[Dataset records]
##########

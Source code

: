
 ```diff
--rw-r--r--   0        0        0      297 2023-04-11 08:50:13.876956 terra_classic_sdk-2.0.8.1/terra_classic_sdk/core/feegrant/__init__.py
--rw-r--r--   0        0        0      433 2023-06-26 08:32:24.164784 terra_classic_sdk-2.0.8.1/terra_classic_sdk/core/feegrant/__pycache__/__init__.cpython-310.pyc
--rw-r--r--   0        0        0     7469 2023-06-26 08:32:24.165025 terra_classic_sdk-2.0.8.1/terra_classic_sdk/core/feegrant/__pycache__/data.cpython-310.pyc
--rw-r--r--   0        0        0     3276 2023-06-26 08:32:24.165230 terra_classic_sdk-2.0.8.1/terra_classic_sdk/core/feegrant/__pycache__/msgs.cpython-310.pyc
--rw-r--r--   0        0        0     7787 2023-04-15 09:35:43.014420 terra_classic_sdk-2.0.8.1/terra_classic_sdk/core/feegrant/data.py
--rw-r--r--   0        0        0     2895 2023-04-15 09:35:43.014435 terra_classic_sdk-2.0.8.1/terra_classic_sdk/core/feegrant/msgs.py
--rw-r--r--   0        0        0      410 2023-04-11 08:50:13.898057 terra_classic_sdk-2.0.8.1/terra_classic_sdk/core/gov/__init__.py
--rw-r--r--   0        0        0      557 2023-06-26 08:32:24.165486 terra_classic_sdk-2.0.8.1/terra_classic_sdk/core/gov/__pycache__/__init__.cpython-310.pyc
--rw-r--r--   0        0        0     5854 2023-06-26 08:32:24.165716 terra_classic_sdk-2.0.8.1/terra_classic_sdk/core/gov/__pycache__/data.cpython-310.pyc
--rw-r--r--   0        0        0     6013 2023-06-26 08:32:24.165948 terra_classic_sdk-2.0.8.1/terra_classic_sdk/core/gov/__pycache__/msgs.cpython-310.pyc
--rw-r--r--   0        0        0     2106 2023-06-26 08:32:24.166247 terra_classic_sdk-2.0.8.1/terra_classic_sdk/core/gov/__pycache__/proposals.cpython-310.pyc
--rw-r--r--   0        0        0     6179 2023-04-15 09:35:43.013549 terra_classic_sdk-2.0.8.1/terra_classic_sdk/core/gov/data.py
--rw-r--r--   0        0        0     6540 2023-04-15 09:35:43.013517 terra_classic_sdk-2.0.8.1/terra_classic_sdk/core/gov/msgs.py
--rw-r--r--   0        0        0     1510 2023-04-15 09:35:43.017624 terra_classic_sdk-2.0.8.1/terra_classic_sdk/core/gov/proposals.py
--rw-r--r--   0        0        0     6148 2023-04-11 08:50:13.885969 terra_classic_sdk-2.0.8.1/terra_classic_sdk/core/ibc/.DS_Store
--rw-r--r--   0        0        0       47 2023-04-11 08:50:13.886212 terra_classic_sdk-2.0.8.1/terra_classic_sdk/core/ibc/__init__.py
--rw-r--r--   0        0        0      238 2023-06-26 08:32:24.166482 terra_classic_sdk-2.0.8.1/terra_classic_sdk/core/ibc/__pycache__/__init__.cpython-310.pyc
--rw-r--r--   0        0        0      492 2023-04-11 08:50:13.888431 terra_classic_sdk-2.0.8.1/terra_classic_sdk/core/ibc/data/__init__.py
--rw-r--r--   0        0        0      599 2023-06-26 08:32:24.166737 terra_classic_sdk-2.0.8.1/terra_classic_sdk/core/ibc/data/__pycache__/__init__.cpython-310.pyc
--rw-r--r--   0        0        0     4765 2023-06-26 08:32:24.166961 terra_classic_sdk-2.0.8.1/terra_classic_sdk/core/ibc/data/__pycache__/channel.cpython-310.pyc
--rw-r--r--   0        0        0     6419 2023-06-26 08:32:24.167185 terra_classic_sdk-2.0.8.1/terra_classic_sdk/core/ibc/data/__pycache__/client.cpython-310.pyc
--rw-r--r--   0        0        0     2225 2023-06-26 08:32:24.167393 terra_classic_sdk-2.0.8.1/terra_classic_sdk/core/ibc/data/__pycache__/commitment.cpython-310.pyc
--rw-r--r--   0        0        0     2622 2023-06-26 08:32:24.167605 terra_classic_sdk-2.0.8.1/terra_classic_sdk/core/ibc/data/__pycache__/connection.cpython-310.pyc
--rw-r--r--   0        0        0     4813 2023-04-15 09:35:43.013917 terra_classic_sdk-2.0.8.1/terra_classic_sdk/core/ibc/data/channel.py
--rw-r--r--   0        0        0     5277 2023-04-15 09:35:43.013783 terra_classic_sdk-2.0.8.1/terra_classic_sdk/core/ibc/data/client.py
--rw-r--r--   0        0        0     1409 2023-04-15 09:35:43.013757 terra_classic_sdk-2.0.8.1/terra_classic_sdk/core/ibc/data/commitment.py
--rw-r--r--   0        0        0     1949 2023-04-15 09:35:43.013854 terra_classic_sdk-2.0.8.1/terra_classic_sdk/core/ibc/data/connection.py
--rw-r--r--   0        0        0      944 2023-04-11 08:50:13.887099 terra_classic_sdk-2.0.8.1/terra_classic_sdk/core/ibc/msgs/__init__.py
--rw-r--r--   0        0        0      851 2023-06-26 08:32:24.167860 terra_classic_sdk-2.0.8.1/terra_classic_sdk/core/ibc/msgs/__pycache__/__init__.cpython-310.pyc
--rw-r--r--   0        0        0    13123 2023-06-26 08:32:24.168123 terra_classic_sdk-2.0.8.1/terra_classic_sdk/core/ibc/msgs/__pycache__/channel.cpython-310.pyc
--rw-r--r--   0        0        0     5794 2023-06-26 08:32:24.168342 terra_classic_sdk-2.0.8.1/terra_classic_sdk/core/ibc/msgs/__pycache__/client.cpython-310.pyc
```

##########

WORK INSTRUCTIONS. Please retype all of the records, keeping each line exactly as it is.

TASK ANSWER.
Source code

:
 ```diff
--rw-r--r--   0        0        0      297 2023-04-11 08:50:13.876956 terra_classic_sdk-2.0.8.1/terra_classic_sdk/core/feegrant/__init__.py
--rw-r--r--   0        0        0      433 2023-06-26 08:32:24.164784 terra_classic_sdk-2.0.8.1/terra_classic_sdk/core/feegrant/__pycache__/__init__.cpython-310.pyc
--rw-r--r--   0        0        0     7469 2023-06-26 08:32:24.165025 terra_classic_sdk-2.0.8.1/terra_classic_sdk/core/feegrant/__pycache__/data.cpython-310.pyc
--rw-r--r--   0        0        0     3276 2023-06-26 08:32:24.165230 terra_classic_sdk-2.0.8.1/terra_classic_sdk/core/feegrant/__pycache__/msgs.cpython-310.pyc
--rw-r--r--   0        0        0     7787 2023-04-15 09:35:43.014420 terra_classic_sdk-2.0.8.1/terra_classic_sdk/core/feegrant/data.py
--rw-r--r--   0        0        0     2895 2023-04-15 09:35:43.014435 terra_classic_sdk-2.0.8.1/terra_classic_sdk/core/feegrant/msgs.py
--rw-r--r--   0        0        0      410 2023-04-11 08:50:13.898057 terra_classic_sdk-2.0.8.1/terra_classic_sdk/core/gov/__init__.py
--rw-r--r--   0        0        0      557 2023-06-26 08:32:24.165486 terra_classic_sdk-2.0.8.1/terra_classic_sdk/core/gov/__pycache__/__init__.cpython-310.pyc
--rw-r--r--   0        0        0     5854 2023-06-26 08:32:24.165716 terra_classic_sdk-2.0.8.1/terra_classic_sdk/core/gov/__pycache__/data.cpython-310.pyc
--rw-r--r--   0        0        0     6013 2023-06-26 08:32:24.165948 terra_classic_sdk-2.0.8.1/terra_classic_sdk/core/gov/__pycache__/msgs.cpython-310.pyc
--rw-r--r--   0        0        0     2106 2023-06-26 08:32:24.166247 terra_classic_sdk-2.0.8.1/terra_classic_sdk/core/gov/__pycache__/proposals.cpython-310.pyc
--rw-r--r--   0        0        0     6179 2023-04-15 09:35:43.013549 terra_classic_sdk-2.0.8.1/terra_classic_sdk/core/gov/data.py
--rw-r--r--   0        0        0     6540 2023-04-15 09:35:43.013517 terra_classic_sdk-2.0.8.1/terra_classic_sdk/core/gov/msgs.py
--rw-r--r--   0        0        0     1510 2023-04-15 09:35:43.017624 terra_classic_sdk-2.0.8.1/terra_classic_sdk/core/gov/proposals.py
--rw-r--r--   0        0        0     6148 2023-04-11 08:50:13.885969 terra_classic_sdk-2.0.8.1/terra_classic_sdk/core/ibc/.DS_Store
--rw-r--r--   0        0        0       47 2023-04-11 08:50:13.886212 terra_classic_sdk-2.0.8.1/terra_classic_sdk/core/ibc/__init__.py
--rw-r--r--   0        0        0      238 2023-06-26 08:32:24.166482 terra_classic_sdk-2.0.8.1/terra_classic_sdk/core/ibc/__pycache__/__init__.cpython-310.pyc
--rw-r--r--   0        0        0      492 2023-04-11 08:50:13.888431 terra_classic_sdk-2.0.8.1/terra_classic_sdk/core/ibc/data/__init__.py
--rw-r--r--   0        0        0      599 2023-06-26 08:32:24.166737 terra_classic_sdk-2.0.8.1/terra_classic_sdk/core/ibc/data/__pycache__/__init__.cpython-310.pyc
--rw-r--r--   0        0        0     4765 2023-06-26 08:32:24.166961 terra_classic_sdk-2.0.8.1/terra_classic_sdk/core/ibc/data/__pycache__/channel.cpython-310.pyc
--rw-r--r--   0        0        0     6419 2023-06-26 08:32:24.167185 terra_classic_sdk-2.0.8.1/terra_classic_sdk/core/ibc/data/__pycache__/client.cpython-310.pyc
--rw-r--r--   0        0        0     2225 2023-06-26 08:32:24.167393 terra_classic_sdk-2.0.8.1/terra_classic_sdk/core/ibc/data/__pycache__/commitment.cpython-310.pyc
--rw-r--r--   0        0        0     2622 2023-06-26 08:32:24.167605 terra_classic_sdk-2.0.8.1/terra_classic_sdk/core/ibc/data/__pycache__/connection.cpython-310.pyc
--rw-r--r--   0        0        0     4813 2023-04-15 09:35:43.013917 terra_classic_sdk-2.0.8.1/terra_classic_sdk/core/ibc/data/channel.py
--rw-r--r--   0        0        0     5277 2023-04-15 09:35:43.013783 terra_classic_sdk-2.0.8.1/terra_classic_sdk/core/ibc/data/client.py
--rw-r--r--   0        0        0     1409 2023-04-15 09:35:43.013757 terra_classic_sdk-2.0.8.1/terra_classic_sdk/core/ibc/data/commitment.py
--rw-r--r--   0        0        0     1949 2023-04-15 09:35:43.013854 terra_classic_sdk-2.0.8.1/terra_classic_sdk/core/ibc/data/connection.py
--rw-r--r--   0        0        0      944 2023-04-11 08:50:13.887099 terra_classic_sdk-2.0.8.1/terra_classic_sdk/core/ibc/msgs/__init__.py
--rw-r--r--   0        0        0      851 2023-06-26 08:32:24.167860 terra_classic_sdk-2.0.8.1/terra_classic_sdk/core/ibc/msgs/__pycache__/__init__.cpython-310.pyc
--rw-r--r--   0        0        0    13123 2023-06-26 08:32:24.168123 terra_classic_sdk-2.0.8.1/terra_classic_sdk/core/ibc/msgs/__pycache__/channel.cpython-310.pyc
--rw-r--r--   0        0        0     5794 2023-06-26 08:32:24.168342 terra_classic_sdk-2.0.8.1/terra_classic_sdk/core/ibc/msgs/__pycache__/client.cpython-310.pyc
```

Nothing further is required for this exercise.